ENVR_POL 336: Climate Change, Policy and Society

Prof. Susan Thistle

T/Th 3:30-4:50 p.m.

Locy Hall 111

Social and Behavioral Sciences Distro

Description: “Climate change is a disaster, the worst environmental problem facing the earth: sea levels will rise, glaciers are vanishing, horrific storms will hit everywhere.  What can be done to reduce climate change and to adapt to its impacts? Climate justice, divides between the global North and South, social movements, climate deniers, and the role of the market and regulations are addressed,” says  Professor Thistle.

Best CTEC: “THISTLE IS GREAT GREAT GREAT. SO FUNNY. I MEAN HER TESTS ARE ALL ABOUT SUMMARIZING LIKE 200 PAGES OF INFO, BUT ITS NOT THAT BAD. TAKE IT.”

ENVR_SCI 203 / CIV_ENG 203: Energy and the Environment

Prof. Neal Blair

T/Th 2-3:20 p.m. 

Tech Lecture Room 4

Natural Sciences Distro

Description: This class has everything you ever wanted to know about energy production, and then some. It’s basically divided into two halves: the first half of the course is about fossil fuels, their formation, production, and environmental impacts. The second is all about biofuels. A huge amount of the grade is homework and class participation, which is really cool, plus, Dr. Blair is a super nice guy, if not the most engaging lecturer in the world. If you’re looking at taking this class just for fun or for a distro, it might not be the best call, unless you’re like… really into the chemistry of how smog forms and things like that. But overall, this is a reasonably interesting class, with a ton of the science behind a lot of energy-related stories that you see in the news.

Best CTEC: “Blair is a very genuine and enthusiastic about the subject, the class is just a little slow if you’re a senior.”

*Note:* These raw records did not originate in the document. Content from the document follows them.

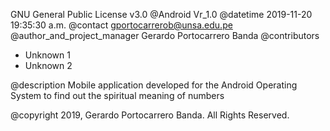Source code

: GNU General Public License v3.0
@Android Vr_1.0
@datetime 2019-11-20 19:35:30 a.m.
@contact gportocarrerob@unsa.edu.pe
@author_and_project_manager Gerardo Portocarrero Banda
@contributors
- Unknown 1
- Unknown 2

@description
Mobile application developed for the Android Operating System to find out the spiritual meaning of numbers

@copyright 2019, Gerardo Portocarrero Banda. All Rights Reserved.
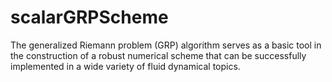# scalarGRPScheme
The generalized Riemann  problem (GRP) algorithm serves as a basic tool in the construction  of a robust numerical scheme that can be successfully implemented in a wide variety of fluid dynamical topics.
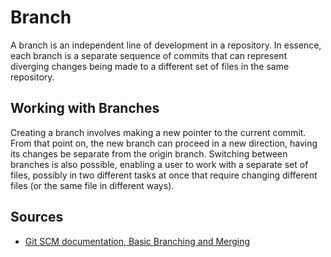 # Branch

A branch is an independent line of development in a repository. In essence, each branch is a separate sequence of commits that can represent diverging changes being made to a different set of files in the same repository.

## Working with Branches

Creating a branch involves making a new pointer to the current commit. From that point on, the new branch can proceed in a new direction, having its changes be separate from the origin branch. Switching between branches is also possible, enabling a user to work with a separate set of files, possibly in two different tasks at once that require changing different files (or the same file in different ways).

## Sources

- [Git SCM documentation, Basic Branching and Merging](https://git-scm.com/book/en/v2/Git-Branching-Basic-Branching-and-Merging)
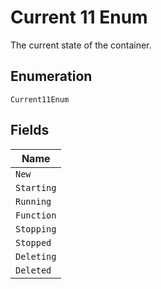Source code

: 
# Current 11 Enum

The current state of the container.

## Enumeration

`Current11Enum`

## Fields

| Name |
|  --- |
| `New` |
| `Starting` |
| `Running` |
| `Function` |
| `Stopping` |
| `Stopped` |
| `Deleting` |
| `Deleted` |

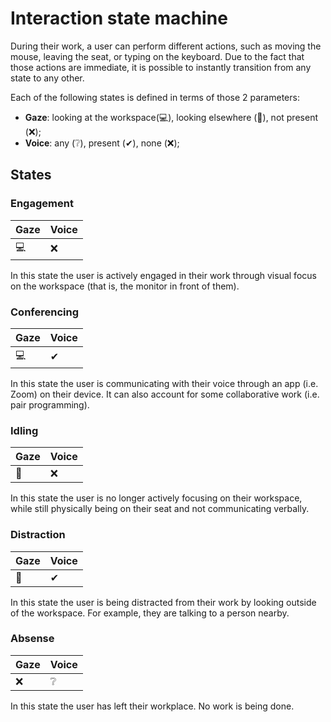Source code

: # Interaction state machine

During their work, a user can perform different actions, such as moving the mouse, leaving the seat, or typing on the keyboard. Due to the fact that those actions are immediate, it is possible to instantly transition from any state to any other.

Each of the following states is defined in terms of those 2 parameters:

- **Gaze**: looking at the workspace(💻), looking elsewhere (🌲), not present (❌);
- **Voice**: any (❔), present (✔), none (❌);

## States

### Engagement

| Gaze | Voice |
| ---- | ----- |
| 💻   | ❌    |

In this state the user is actively engaged in their work through visual focus on the workspace (that is, the monitor in front of them).

### Conferencing

| Gaze | Voice |
| ---- | ----- |
| 💻   | ✔     |

In this state the user is communicating with their voice through an app (i.e. Zoom) on their device. It can also account for some collaborative work (i.e. pair programming).

### Idling

| Gaze | Voice |
| ---- | ----- |
| 🌲   | ❌    |

In this state the user is no longer actively focusing on their workspace, while still physically being on their seat and not communicating verbally.

### Distraction

| Gaze | Voice |
| ---- | ----- |
| 🌲   | ✔     |

In this state the user is being distracted from their work by looking outside of the workspace. For example, they are talking to a person nearby.

### Absense

| Gaze | Voice |
| ---- | ----- |
| ❌   | ❔    |

In this state the user has left their workplace. No work is being done.
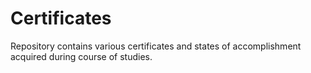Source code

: # Certificates

Repository contains various certificates and states of accomplishment acquired during course of studies.
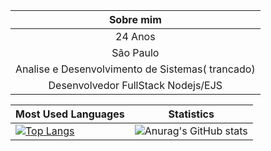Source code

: 
| Sobre mim |
|:------:|
| 24 Anos| 
| São Paulo
|Analise e Desenvolvimento de Sistemas( trancado)|
| Desenvolvedor FullStack Nodejs/EJS| 


| Most Used Languages| Statistics |
| ------ | ------ |
| [![Top Langs](https://github-readme-stats.vercel.app/api/top-langs/?username=MatheusCortez&langs_count=8)](https://github.com/anuraghazra/github-readme-stats)|![Anurag's GitHub stats](https://github-readme-stats.vercel.app/api?username=MatheusCortez&show_icons=true&theme=radical)

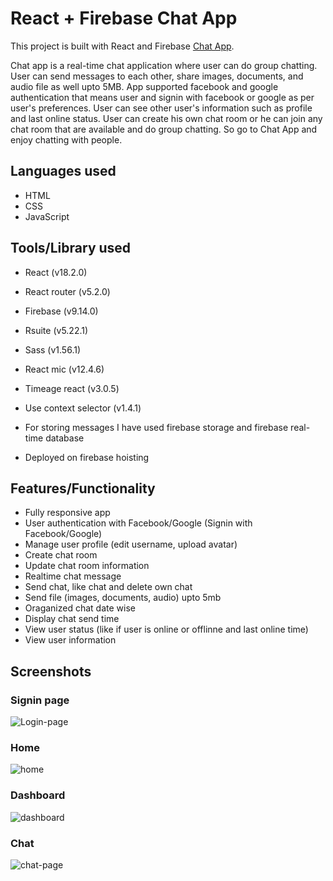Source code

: # React + Firebase Chat App

This project is built with React and Firebase [Chat App](https://chat-app-15798.web.app/).

Chat app is a real-time chat application where user can do group chatting. User can send messages to each other, share images, documents, and audio file as well upto 5MB. App supported facebook and google authentication that means user and signin with facebook or google as per user's preferences. User can see other user's information such as profile and last online status. User can create his own chat room or he can join any chat room that are available and do group chatting. So go to Chat App and enjoy chatting with people.

## Languages used

- HTML
- CSS
- JavaScript

## Tools/Library used

- React (v18.2.0)
- React router (v5.2.0)
- Firebase (v9.14.0)
- Rsuite (v5.22.1)
- Sass (v1.56.1)
- React mic (v12.4.6)
- Timeage react (v3.0.5)
- Use context selector (v1.4.1)

- For storing messages I have used firebase storage and firebase real-time database

- Deployed on firebase hoisting

## Features/Functionality

- Fully responsive app
- User authentication with Facebook/Google (Signin with Facebook/Google)
- Manage user profile (edit username, upload avatar)
- Create chat room
- Update chat room information
- Realtime chat message
- Send chat, like chat and delete own chat
- Send file (images, documents, audio) upto 5mb
- Oraganized chat date wise
- Display chat send time
- View user status (like if user is online or offlinne and last online time)
- View user information
## Screenshots

### Signin page

![Login-page](https://user-images.githubusercontent.com/46663132/202082943-0ea8cbfe-e3d4-4dbf-adb0-80e8156fe3f8.png)

### Home

![home](https://user-images.githubusercontent.com/46663132/202083004-c7cc39fa-09f9-4556-990c-2d8b265f4adc.png)

### Dashboard

![dashboard](https://user-images.githubusercontent.com/46663132/202083135-6d23036c-ab73-4791-97ed-c653f2347847.png)

### Chat

![chat-page](https://user-images.githubusercontent.com/46663132/202083172-3ed644aa-ebdf-428f-9dd4-8c865fe640e6.png)
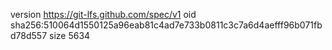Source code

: version https://git-lfs.github.com/spec/v1
oid sha256:510064d1550125a96eab81c4ad7e733b0811c3c7a6d4aefff96b071fbd78d557
size 5634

ISEN 210: Intro to Sustainability: Challenges and Solutions

Prof. Seth W Snyder

T/Th 3:30-4:50 p.m.

Annenberg G15

Social and Behavioral Sciences Distro

Description: This class is all about sustainability! Learn what it means to be a sustainable society in the context of energy and resource use, consumption and development, and environmental constraints. Figure out how human habits and behaviors contribute to issues of sustainability, and then come up with solutions to reduce society’s impact on the environment. TL;DR: SAVE THE WORLD THROUGH SUSTAINABILITY!

What to get out of this class: Students will learn how to use data and analysis to better understand the myriad sustainability challenges faced by society, and, more importantly, to assess how adopting improved technologies, policies, and behaviors can help address these challenges.

Best CTEC: “Overall a pretty good class, and I think it will be even better in future years as both the ISEN program and the teaching staff become more settled. This is definitely more business focused than one might expect, so it is good for the STEM folk if you’re looking to branch out without having to take strict econ classes.”

PHIL 254: Introduction to Philosophy of Natural Sciences

Prof. Axel Mueller

M/W 9:30-10:50 a.m.

Kresge 2-410

Ethics & Values Distro

Description: What does it take for a system of sentences to count as a good scientific theory? What does it take for a given theory to be better supported by the available evidence than its competitors? We will begin with a brief overview of the scientific revolution of the 16th and 17th centuries, and then turn to the treatment of certain problems in the contemporary literature, like the problem of induction, the problem of the underdetermination of theory choice by the available data, the problem of rationality and conceptual change, the problem of realism.

Best CTEC: This course took very little work (basically I didn’t do anything but attend class and write the papers), but I found the material quite interesting and definitely changed the way I view science.”